======== Exercise data ========
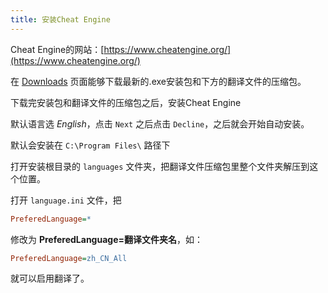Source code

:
 ```yaml
---
title: 安装Cheat Engine
---
```


Cheat Engine的网站：[https://www.cheatengine.org/](https://www.cheatengine.org/)

在 [Downloads](https://www.cheatengine.org/downloads.php) 页面能够下载最新的.exe安装包和下方的翻译文件的压缩包。

下载完安装包和翻译文件的压缩包之后，安装Cheat Engine

默认语言选 *English*，点击 `Next` 之后点击 `Decline`，之后就会开始自动安装。

默认会安装在 `C:\Program Files\` 路径下

打开安装根目录的 `languages` 文件夹，把翻译文件压缩包里整个文件夹解压到这个位置。

打开 `language.ini` 文件，把

```ini
PreferedLanguage=*
```

修改为 **PreferedLanguage=翻译文件夹名**，如：

```ini
PreferedLanguage=zh_CN_All
```

就可以启用翻译了。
========
Exercise:
Write out the data word for word. Any picture is to be skipped.

Answer below:
Source code

:
 ```yaml
---
title: 安装Cheat Engine
---
```


Cheat Engine的网站：[https://www.cheatengine.org/](https://www.cheatengine.org/)

在 [Downloads](https://www.cheatengine.org/downloads.php) 页面能够下载最新的.exe安装包和下方的翻译文件的压缩包。

下载完安装包和翻译文件的压缩包之后，安装Cheat Engine

默认语言选 *English*，点击 `Next` 之后点击 `Decline`，之后就会开始自动安装。

默认会安装在 `C:\Program Files\` 路径下

打开安装根目录的 `languages` 文件夹，把翻译文件压缩包里整个文件夹解压到这个位置。

打开 `language.ini` 文件，把

```ini
PreferedLanguage=*
```

修改为 **PreferedLanguage=翻译文件夹名**，如：

```ini
PreferedLanguage=zh_CN_All
```

就可以启用翻译了。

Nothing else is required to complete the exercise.